» **Instructions to follow**: Scan the material below for lines with the word "jitpack" and report how many there are, with nothing added.

» **Supplied data**:

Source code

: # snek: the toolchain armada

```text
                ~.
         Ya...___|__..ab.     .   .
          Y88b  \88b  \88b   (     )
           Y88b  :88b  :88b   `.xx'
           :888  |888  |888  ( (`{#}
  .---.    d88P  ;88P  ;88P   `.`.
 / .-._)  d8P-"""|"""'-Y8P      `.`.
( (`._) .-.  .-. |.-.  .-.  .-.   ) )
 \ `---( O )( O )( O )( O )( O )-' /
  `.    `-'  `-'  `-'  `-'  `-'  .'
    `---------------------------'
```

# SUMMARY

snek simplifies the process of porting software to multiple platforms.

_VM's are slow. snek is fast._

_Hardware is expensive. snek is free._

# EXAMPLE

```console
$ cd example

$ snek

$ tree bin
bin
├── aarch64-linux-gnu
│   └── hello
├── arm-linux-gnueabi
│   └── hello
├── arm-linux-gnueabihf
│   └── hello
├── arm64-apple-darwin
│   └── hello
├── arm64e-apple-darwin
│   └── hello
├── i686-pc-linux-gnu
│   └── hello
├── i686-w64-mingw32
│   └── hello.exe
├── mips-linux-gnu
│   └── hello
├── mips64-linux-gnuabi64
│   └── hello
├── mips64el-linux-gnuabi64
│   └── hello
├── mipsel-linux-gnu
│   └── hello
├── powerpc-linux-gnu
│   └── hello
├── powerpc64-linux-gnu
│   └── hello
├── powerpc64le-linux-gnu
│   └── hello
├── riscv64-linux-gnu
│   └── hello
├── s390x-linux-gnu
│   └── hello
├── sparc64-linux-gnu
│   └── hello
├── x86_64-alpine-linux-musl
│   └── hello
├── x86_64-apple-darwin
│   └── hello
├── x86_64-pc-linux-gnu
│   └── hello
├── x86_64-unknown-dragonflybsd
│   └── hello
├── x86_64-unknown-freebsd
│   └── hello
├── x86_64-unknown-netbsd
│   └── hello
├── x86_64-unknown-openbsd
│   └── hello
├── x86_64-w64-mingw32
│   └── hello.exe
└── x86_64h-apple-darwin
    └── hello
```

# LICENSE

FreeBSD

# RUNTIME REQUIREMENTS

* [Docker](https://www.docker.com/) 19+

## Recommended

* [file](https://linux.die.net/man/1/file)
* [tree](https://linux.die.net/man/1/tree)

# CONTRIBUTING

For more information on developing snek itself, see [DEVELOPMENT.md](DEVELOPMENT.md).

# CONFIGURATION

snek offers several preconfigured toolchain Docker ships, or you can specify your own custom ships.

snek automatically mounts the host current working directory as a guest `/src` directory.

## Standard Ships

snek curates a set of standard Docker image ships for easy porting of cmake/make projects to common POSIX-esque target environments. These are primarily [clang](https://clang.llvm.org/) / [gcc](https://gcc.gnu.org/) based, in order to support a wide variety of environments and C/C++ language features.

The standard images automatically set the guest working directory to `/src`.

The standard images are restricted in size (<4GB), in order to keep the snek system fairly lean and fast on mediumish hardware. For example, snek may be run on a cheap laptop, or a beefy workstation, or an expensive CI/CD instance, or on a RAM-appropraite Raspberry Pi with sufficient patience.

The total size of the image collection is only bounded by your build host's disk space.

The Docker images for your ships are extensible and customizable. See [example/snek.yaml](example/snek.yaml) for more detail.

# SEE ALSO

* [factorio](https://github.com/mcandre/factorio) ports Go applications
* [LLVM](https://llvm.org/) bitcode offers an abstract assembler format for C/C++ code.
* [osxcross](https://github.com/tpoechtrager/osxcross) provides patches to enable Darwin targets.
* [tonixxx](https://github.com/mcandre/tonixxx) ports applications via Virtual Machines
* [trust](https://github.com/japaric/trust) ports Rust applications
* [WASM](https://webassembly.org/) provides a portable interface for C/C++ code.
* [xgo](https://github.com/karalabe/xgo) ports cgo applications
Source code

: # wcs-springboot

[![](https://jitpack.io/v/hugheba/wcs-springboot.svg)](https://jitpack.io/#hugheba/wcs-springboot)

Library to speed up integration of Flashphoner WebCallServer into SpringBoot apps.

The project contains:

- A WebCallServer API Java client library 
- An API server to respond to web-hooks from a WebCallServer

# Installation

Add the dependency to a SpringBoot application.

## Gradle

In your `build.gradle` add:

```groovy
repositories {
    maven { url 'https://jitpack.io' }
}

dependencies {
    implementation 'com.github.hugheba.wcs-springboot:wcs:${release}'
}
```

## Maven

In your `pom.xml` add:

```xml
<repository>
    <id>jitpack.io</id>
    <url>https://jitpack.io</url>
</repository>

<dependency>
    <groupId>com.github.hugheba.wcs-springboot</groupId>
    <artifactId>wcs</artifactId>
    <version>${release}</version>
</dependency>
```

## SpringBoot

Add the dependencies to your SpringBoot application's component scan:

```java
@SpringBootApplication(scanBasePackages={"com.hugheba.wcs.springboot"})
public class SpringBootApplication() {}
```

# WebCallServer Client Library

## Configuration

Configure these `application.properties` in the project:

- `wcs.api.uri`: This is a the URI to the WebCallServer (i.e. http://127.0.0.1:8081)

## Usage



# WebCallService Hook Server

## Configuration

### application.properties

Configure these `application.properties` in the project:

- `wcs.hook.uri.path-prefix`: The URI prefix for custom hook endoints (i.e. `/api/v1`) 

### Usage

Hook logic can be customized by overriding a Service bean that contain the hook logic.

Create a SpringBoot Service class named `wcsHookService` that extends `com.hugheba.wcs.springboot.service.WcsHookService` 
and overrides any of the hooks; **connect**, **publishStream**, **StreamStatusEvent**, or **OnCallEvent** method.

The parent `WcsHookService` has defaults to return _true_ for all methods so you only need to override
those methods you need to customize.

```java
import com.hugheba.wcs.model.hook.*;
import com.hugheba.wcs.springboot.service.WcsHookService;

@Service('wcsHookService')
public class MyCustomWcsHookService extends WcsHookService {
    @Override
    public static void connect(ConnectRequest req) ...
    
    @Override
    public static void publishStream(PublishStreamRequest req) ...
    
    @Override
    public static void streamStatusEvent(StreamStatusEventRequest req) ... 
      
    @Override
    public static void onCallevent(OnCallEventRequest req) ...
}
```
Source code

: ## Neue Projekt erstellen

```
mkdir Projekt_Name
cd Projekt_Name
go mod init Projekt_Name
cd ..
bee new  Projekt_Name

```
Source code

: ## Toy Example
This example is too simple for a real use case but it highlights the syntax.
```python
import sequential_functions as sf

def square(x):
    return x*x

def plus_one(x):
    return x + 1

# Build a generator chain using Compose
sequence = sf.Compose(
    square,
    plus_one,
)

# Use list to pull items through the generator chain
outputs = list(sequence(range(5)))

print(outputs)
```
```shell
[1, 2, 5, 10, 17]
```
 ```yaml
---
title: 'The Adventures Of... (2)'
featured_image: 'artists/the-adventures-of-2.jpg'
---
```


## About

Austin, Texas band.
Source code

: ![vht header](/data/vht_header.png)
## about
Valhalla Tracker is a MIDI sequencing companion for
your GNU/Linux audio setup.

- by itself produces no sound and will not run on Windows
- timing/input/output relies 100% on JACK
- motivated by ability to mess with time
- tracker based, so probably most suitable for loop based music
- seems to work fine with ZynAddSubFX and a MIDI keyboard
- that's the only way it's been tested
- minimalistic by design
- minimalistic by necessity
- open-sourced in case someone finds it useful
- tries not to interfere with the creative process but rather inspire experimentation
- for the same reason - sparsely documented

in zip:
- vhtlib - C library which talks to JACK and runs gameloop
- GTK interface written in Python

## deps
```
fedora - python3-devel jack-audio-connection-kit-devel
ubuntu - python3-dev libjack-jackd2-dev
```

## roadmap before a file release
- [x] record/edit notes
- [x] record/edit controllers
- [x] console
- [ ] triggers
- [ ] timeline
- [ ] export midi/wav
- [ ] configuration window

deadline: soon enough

» **Solution to this exercise**: 4